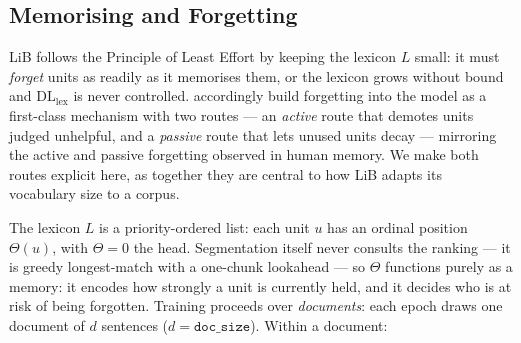 
\newcommand{\TODO}[1]{\textcolor{todocolor}{[\textbf{TODO}: #1]}}


\subsection{Memorising and Forgetting}
\label{sec:forgetting}

LiB follows the Principle of Least Effort by keeping the lexicon $L$ small: it
must \emph{forget} units as readily as it memorises them, or the lexicon grows
without bound and $\mathrm{DL}_\mathrm{lex}$ is never controlled.
\citet{yang2020less} accordingly build forgetting into the model as a
first-class mechanism with two routes — an \emph{active} route that demotes
units judged unhelpful, and a \emph{passive} route that lets unused units decay
— mirroring the active and passive forgetting observed in human memory.
We make both routes explicit here, as together they are central to how LiB
adapts its vocabulary size to a corpus.

The lexicon $L$ is a priority-ordered list: each unit $u$ has an ordinal
position $\Theta(u)$, with $\Theta=0$ the head. Segmentation itself never
consults the ranking — it is greedy longest-match with a one-chunk lookahead —
so $\Theta$ functions purely as a memory: it encodes how strongly a unit is
currently held, and it decides who is at risk of being forgotten.
Training proceeds over \emph{documents}: each epoch draws one document of
$d$ sentences ($d=\texttt{doc\_size}$). Within a document:

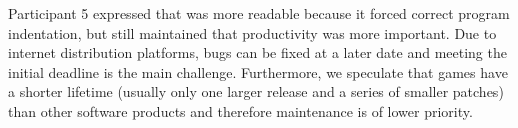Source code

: 
Participant 5 expressed that \fs was more readable because it forced correct program indentation, but still maintained that productivity was more important. Due to internet distribution platforms, bugs can be fixed at a later date and meeting the initial deadline is the main challenge. Furthermore, we speculate that games have a shorter lifetime (usually only one larger release and a series of smaller patches) than other software products and therefore maintenance is of lower priority.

WHAT IS NEEDED:
Would you mind repeating the records above exactly, without the pictures?

WORKED SOLUTION:
\newcommand{\TODO}[1]{\textcolor{todocolor}{[\textbf{TODO}: #1]}}


\subsection{Memorising and Forgetting}
\label{sec:forgetting}

LiB follows the Principle of Least Effort by keeping the lexicon $L$ small: it
must \emph{forget} units as readily as it memorises them, or the lexicon grows
without bound and $\mathrm{DL}_\mathrm{lex}$ is never controlled.
\citet{yang2020less} accordingly build forgetting into the model as a
first-class mechanism with two routes — an \emph{active} route that demotes
units judged unhelpful, and a \emph{passive} route that lets unused units decay
— mirroring the active and passive forgetting observed in human memory.
We make both routes explicit here, as together they are central to how LiB
adapts its vocabulary size to a corpus.

The lexicon $L$ is a priority-ordered list: each unit $u$ has an ordinal
position $\Theta(u)$, with $\Theta=0$ the head. Segmentation itself never
consults the ranking — it is greedy longest-match with a one-chunk lookahead —
so $\Theta$ functions purely as a memory: it encodes how strongly a unit is
currently held, and it decides who is at risk of being forgotten.
Training proceeds over \emph{documents}: each epoch draws one document of
$d$ sentences ($d=\texttt{doc\_size}$). Within a document:

Source code

: 
Participant 5 expressed that \fs was more readable because it forced correct program indentation, but still maintained that productivity was more important. Due to internet distribution platforms, bugs can be fixed at a later date and meeting the initial deadline is the main challenge. Furthermore, we speculate that games have a shorter lifetime (usually only one larger release and a series of smaller patches) than other software products and therefore maintenance is of lower priority.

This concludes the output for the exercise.